Take the entries below and reproduce them word for word.

:: TASK MATERIAL ::

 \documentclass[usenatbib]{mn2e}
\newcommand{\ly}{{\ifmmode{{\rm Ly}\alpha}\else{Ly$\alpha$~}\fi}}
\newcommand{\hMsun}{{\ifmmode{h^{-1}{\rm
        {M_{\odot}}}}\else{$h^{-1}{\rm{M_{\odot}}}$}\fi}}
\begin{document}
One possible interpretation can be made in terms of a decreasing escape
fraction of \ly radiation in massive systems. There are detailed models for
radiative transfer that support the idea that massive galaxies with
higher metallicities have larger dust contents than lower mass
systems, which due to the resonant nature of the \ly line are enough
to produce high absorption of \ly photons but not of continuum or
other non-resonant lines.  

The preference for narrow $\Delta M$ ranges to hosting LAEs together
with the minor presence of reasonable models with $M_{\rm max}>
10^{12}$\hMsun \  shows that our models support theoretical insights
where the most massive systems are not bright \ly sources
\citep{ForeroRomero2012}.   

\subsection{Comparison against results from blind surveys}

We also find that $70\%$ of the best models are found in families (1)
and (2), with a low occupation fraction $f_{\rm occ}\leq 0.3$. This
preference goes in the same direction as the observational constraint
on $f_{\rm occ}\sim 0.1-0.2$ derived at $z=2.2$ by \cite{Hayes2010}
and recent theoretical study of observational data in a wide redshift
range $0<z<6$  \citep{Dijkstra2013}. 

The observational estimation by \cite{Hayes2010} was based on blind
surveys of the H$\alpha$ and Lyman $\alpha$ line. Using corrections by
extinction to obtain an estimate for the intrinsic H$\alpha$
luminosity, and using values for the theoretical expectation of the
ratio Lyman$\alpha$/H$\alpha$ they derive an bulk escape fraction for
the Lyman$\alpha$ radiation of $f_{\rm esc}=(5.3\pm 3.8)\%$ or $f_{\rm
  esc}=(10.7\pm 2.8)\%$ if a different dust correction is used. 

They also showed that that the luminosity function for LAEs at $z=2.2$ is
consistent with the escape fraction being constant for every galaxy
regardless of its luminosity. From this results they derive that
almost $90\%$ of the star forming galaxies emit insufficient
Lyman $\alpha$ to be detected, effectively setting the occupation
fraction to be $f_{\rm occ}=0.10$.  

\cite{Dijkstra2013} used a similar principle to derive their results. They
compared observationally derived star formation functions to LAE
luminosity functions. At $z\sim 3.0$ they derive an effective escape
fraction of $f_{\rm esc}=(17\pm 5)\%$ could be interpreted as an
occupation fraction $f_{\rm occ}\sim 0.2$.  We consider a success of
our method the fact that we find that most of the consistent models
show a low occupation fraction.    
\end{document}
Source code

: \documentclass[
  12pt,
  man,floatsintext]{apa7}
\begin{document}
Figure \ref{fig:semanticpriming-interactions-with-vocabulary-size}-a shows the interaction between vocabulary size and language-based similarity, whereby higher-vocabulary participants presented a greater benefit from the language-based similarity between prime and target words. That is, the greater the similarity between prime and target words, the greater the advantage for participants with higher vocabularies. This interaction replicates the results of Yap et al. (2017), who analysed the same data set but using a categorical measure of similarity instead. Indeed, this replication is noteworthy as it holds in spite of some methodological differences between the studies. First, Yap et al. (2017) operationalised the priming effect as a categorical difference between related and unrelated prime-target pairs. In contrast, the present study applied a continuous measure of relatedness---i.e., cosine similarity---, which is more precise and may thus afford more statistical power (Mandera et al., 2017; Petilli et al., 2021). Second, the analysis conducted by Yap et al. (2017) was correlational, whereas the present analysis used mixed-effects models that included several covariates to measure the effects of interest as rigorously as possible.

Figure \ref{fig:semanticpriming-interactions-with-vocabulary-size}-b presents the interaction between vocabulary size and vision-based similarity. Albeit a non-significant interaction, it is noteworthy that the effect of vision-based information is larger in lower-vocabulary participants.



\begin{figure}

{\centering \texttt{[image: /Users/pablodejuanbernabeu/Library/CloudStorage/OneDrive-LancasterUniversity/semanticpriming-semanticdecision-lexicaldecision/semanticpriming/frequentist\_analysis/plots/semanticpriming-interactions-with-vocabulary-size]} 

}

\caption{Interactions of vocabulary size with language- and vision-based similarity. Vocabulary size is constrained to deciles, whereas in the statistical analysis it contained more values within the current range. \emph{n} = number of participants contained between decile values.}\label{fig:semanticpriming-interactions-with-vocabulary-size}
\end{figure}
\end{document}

:::

• **REPLY**:
 \documentclass[usenatbib]{mn2e}
\newcommand{\ly}{{\ifmmode{{\rm Ly}\alpha}\else{Ly$\alpha$~}\fi}}
\newcommand{\hMsun}{{\ifmmode{h^{-1}{\rm
        {M_{\odot}}}}\else{$h^{-1}{\rm{M_{\odot}}}$}\fi}}
\begin{document}
One possible interpretation can be made in terms of a decreasing escape
fraction of \ly radiation in massive systems. There are detailed models for
radiative transfer that support the idea that massive galaxies with
higher metallicities have larger dust contents than lower mass
systems, which due to the resonant nature of the \ly line are enough
to produce high absorption of \ly photons but not of continuum or
other non-resonant lines.  

The preference for narrow $\Delta M$ ranges to hosting LAEs together
with the minor presence of reasonable models with $M_{\rm max}>
10^{12}$\hMsun \  shows that our models support theoretical insights
where the most massive systems are not bright \ly sources
\citep{ForeroRomero2012}.   

\subsection{Comparison against results from blind surveys}

We also find that $70\%$ of the best models are found in families (1)
and (2), with a low occupation fraction $f_{\rm occ}\leq 0.3$. This
preference goes in the same direction as the observational constraint
on $f_{\rm occ}\sim 0.1-0.2$ derived at $z=2.2$ by \cite{Hayes2010}
and recent theoretical study of observational data in a wide redshift
range $0<z<6$  \citep{Dijkstra2013}. 

The observational estimation by \cite{Hayes2010} was based on blind
surveys of the H$\alpha$ and Lyman $\alpha$ line. Using corrections by
extinction to obtain an estimate for the intrinsic H$\alpha$
luminosity, and using values for the theoretical expectation of the
ratio Lyman$\alpha$/H$\alpha$ they derive an bulk escape fraction for
the Lyman$\alpha$ radiation of $f_{\rm esc}=(5.3\pm 3.8)\%$ or $f_{\rm
  esc}=(10.7\pm 2.8)\%$ if a different dust correction is used. 

They also showed that that the luminosity function for LAEs at $z=2.2$ is
consistent with the escape fraction being constant for every galaxy
regardless of its luminosity. From this results they derive that
almost $90\%$ of the star forming galaxies emit insufficient
Lyman $\alpha$ to be detected, effectively setting the occupation
fraction to be $f_{\rm occ}=0.10$.  

\cite{Dijkstra2013} used a similar principle to derive their results. They
compared observationally derived star formation functions to LAE
luminosity functions. At $z\sim 3.0$ they derive an effective escape
fraction of $f_{\rm esc}=(17\pm 5)\%$ could be interpreted as an
occupation fraction $f_{\rm occ}\sim 0.2$.  We consider a success of
our method the fact that we find that most of the consistent models
show a low occupation fraction.    
\end{document}
Source code

: \documentclass[
  12pt,
  man,floatsintext]{apa7}
\begin{document}
Figure \ref{fig:semanticpriming-interactions-with-vocabulary-size}-a shows the interaction between vocabulary size and language-based similarity, whereby higher-vocabulary participants presented a greater benefit from the language-based similarity between prime and target words. That is, the greater the similarity between prime and target words, the greater the advantage for participants with higher vocabularies. This interaction replicates the results of Yap et al. (2017), who analysed the same data set but using a categorical measure of similarity instead. Indeed, this replication is noteworthy as it holds in spite of some methodological differences between the studies. First, Yap et al. (2017) operationalised the priming effect as a categorical difference between related and unrelated prime-target pairs. In contrast, the present study applied a continuous measure of relatedness---i.e., cosine similarity---, which is more precise and may thus afford more statistical power (Mandera et al., 2017; Petilli et al., 2021). Second, the analysis conducted by Yap et al. (2017) was correlational, whereas the present analysis used mixed-effects models that included several covariates to measure the effects of interest as rigorously as possible.

Figure \ref{fig:semanticpriming-interactions-with-vocabulary-size}-b presents the interaction between vocabulary size and vision-based similarity. Albeit a non-significant interaction, it is noteworthy that the effect of vision-based information is larger in lower-vocabulary participants.



\begin{figure}

{\centering \texttt{[image: /Users/pablodejuanbernabeu/Library/CloudStorage/OneDrive-LancasterUniversity/semanticpriming-semanticdecision-lexicaldecision/semanticpriming/frequentist\_analysis/plots/semanticpriming-interactions-with-vocabulary-size]} 

}

\caption{Interactions of vocabulary size with language- and vision-based similarity. Vocabulary size is constrained to deciles, whereas in the statistical analysis it contained more values within the current range. \emph{n} = number of participants contained between decile values.}\label{fig:semanticpriming-interactions-with-vocabulary-size}
\end{figure}
\end{document}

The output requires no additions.